Kazuya Yamaguchi, Junichiro Yamaguchi, Armido Studer, and Kenichiro Itami
Chem. Sci, 2012, in press. DOI:10.1039/C2SC20277H
C–Hアリール化による嵩高いヘテロビアリール合成:新規Pd触媒の開発と不斉反応への展開
典型的なビアリール骨格の構築法である鈴木−宮浦カップリングにおいて、嵩高いビアリール化合物を合成するには、優れた配位子による加速効果が必要である。一方で、有機金属反応剤を用いないC–H結合直接アリール化反応が、理想的なビアリール骨格の構築法として近年盛んに研究が行われている。しかしながら、未だ反応性に乏しく、嵩高いビアリール骨格を構築し得る反応例は少ない。

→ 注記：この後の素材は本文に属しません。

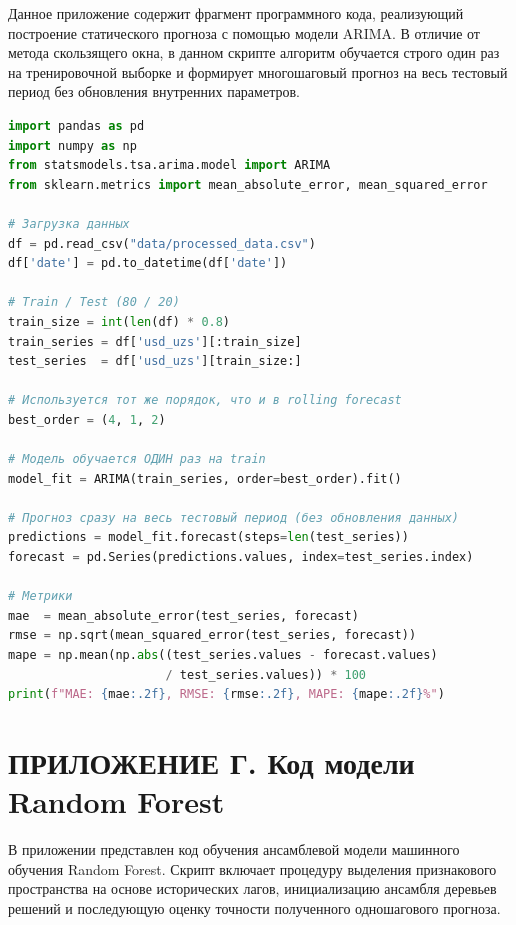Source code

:Данное приложение содержит фрагмент программного кода, реализующий построение статического прогноза с помощью модели ARIMA. В отличие от метода скользящего окна, в данном скрипте алгоритм обучается строго один раз на тренировочной выборке и формирует многошаговый прогноз на весь тестовый период без обновления внутренних параметров.
 
\begin{lstlisting}[language=Python, basicstyle=\small\ttfamily, breaklines=true]
import pandas as pd
import numpy as np
from statsmodels.tsa.arima.model import ARIMA
from sklearn.metrics import mean_absolute_error, mean_squared_error
 
# Загрузка данных
df = pd.read_csv("data/processed_data.csv")
df['date'] = pd.to_datetime(df['date'])
 
# Train / Test (80 / 20)
train_size = int(len(df) * 0.8)
train_series = df['usd_uzs'][:train_size]
test_series  = df['usd_uzs'][train_size:]
 
# Используется тот же порядок, что и в rolling forecast
best_order = (4, 1, 2)
 
# Модель обучается ОДИН раз на train
model_fit = ARIMA(train_series, order=best_order).fit()
 
# Прогноз сразу на весь тестовый период (без обновления данных)
predictions = model_fit.forecast(steps=len(test_series))
forecast = pd.Series(predictions.values, index=test_series.index)
 
# Метрики
mae  = mean_absolute_error(test_series, forecast)
rmse = np.sqrt(mean_squared_error(test_series, forecast))
mape = np.mean(np.abs((test_series.values - forecast.values)
                      / test_series.values)) * 100
print(f"MAE: {mae:.2f}, RMSE: {rmse:.2f}, MAPE: {mape:.2f}%")
\end{lstlisting}
 
\section*{ПРИЛОЖЕНИЕ Г. Код модели Random Forest}
\label{app:rf}

В приложении представлен код обучения ансамблевой модели машинного обучения Random Forest. Скрипт включает процедуру выделения признакового пространства на основе исторических лагов, инициализацию ансамбля деревьев решений и последующую оценку точности полученного одношагового прогноза.
 
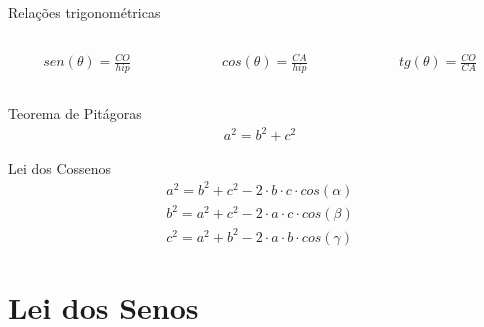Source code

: \documentclass[handout]{beamer}
\begin{document}
\begin{frame}\frametitle{\subsecname}
    \begin{block}{Relações trigonométricas}
        \begin{columns}
            \begin{column}{0.2\textwidth}
                \begin{align*}
                    sen(\theta) = \frac{CO}{hip}
                \end{align*}
            \end{column} 
            \begin{column}{0.2\textwidth}
                \begin{align*}
                    cos(\theta) = \frac{CA}{hip}
                \end{align*}
            \end{column} 
            \begin{column}{0.2\textwidth}
                \begin{align*}
                    tg(\theta) = \frac{CO}{CA}
                \end{align*}
            \end{column} 

        \end{columns}
    \end{block}

    \begin{block}{Teorema de Pitágoras}
        \begin{align*}
            a^2 = b^2 + c^2
        \end{align*}
    \end{block}

    \begin{block}{Lei dos Cossenos}
        \begin{align*}
            a^2 = b^2 + c^2 - 2\cdot b\cdot c\cdot cos(\alpha)\\
            b^2 = a^2 + c^2 - 2\cdot a\cdot c\cdot cos(\beta)\\ 
            c^2 = a^2 + b^2 - 2\cdot a\cdot b\cdot cos(\gamma)   
        \end{align*}
    \end{block}


\end{frame}



\section{Lei dos Senos}
\end{document}
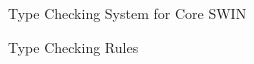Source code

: \begin{section}{Type Checking System for Core SWIN}
\begin{subsection}{Type Checking Rules}


\end{subsection}
\end{section}
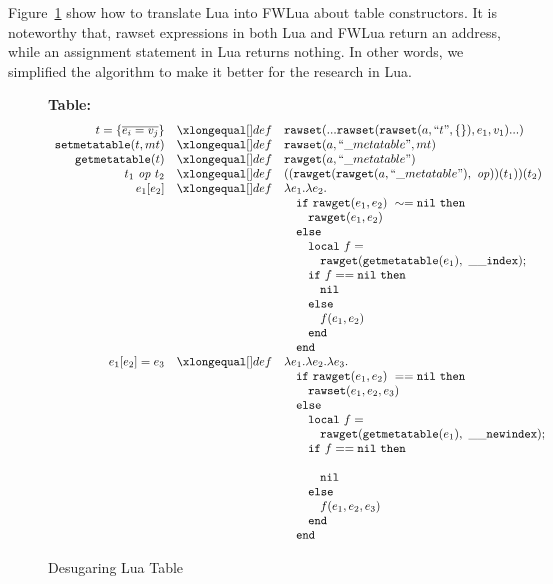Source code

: Figure~\ref{fig:desLuaTable} show how to translate Lua into FWLua about table constructors. It is noteworthy that, rawset expressions in both Lua and FWLua return an address, while an assignment statement in Lua returns nothing. In other words, we simplified the algorithm to make it better for the research in Lua.

\begin{figure}
\caption{Desugaring Lua Table}\label{fig:desLuaTable}
{\bf Table:}\[
\begin{array}{rclcl}
\desugar{t = \{\overline{e_i = v_j}\}}{{\tt rawset}(...{\tt rawset}({\tt rawset}(a,``t", \{\}), e_1, v_1)...)}
\desugar{{\tt setmetatable}(t, mt)}{{\tt rawset}(a,``\_metatable", mt)}
\desugar{{\tt getmetatable}(t)}{{\tt rawget}(a,``\_metatable")}
\desugar{t_1~{\it op}~t_2}{(({\tt rawget}({\tt rawget}(a,``\_metatable"),~{\it op}))(t_1))(t_2)}
\desugar{e_1[e_2]}{\lambda e_1.\lambda e_2.}
\desugarline{ 
     \quad{\tt if}~ {\tt rawget}(e_1, e_2) ~\sim= {\tt nil} ~ {\tt then}\\
     \quad\quad{\tt rawget}(e_1, e_2) ~\\
     \quad{\tt else}\\
     \quad\quad{\tt local}~f = \\
     \quad\quad\quad {\tt rawget}({\tt getmetatable}(e_1),~{\tt{\_}{\_}index});\\
     \quad\quad{\tt if}~ f == {\tt nil} ~ {\tt then}\\
     \quad\quad\quad {\tt nil} \\
     \quad\quad{\tt else}\\
     \quad\quad\quad f(e_1,e_2)\\ 
     \quad\quad{\tt end}\\
     \quad{\tt end}\\
     }
\desugar{e_1[e_2]=e_3}{
    \lambda e_1.\lambda e_2.\lambda e_3.
}
\desugarline{  
     \quad{\tt if}~  {\tt rawget}(e_1, e_2) ~== {\tt nil} ~ {\tt then}\\
     \quad\quad{\tt rawset}(e_1, e_2,e_3) ~\\
     \quad{\tt else}\\
     \quad\quad{\tt local}~f = \\
     \quad\quad\quad{\tt rawget}({\tt getmetatable}(e_1),~{\tt{\_}{\_}newindex});\\
     \quad\quad{\tt if}~ f == {\tt nil} ~ {\tt then}\\\\
     \quad\quad\quad {\tt nil} \\
     \quad\quad{\tt else}\\
     \quad\quad\quad f(e_1,e_2,e_3)\\ 
     \quad\quad{\tt end}\\
     \quad{\tt end}\\
}
\end{array}\]
\end{figure}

今回、当研究室で開発したパラジウム触媒によるチオフェン類とアリールボロン酸とのC4位選択的なC–Hアリール化反応を基盤として、嵩高いヘテロビアリール骨格の構築を様々な配位子を用いて検討を行なった。その結果、ビスオキサゾリン配位子を用いた場合、劇的な反応加速効果がみられ、嵩高いアリールボロン酸においても良好な収率でチオフェンのC4位選択的に反応が進行することを見出した。さらにキラル配位子を用いた不斉反応へと展開し、不斉C–Hビアリールカップリング反応の開発にも成功した。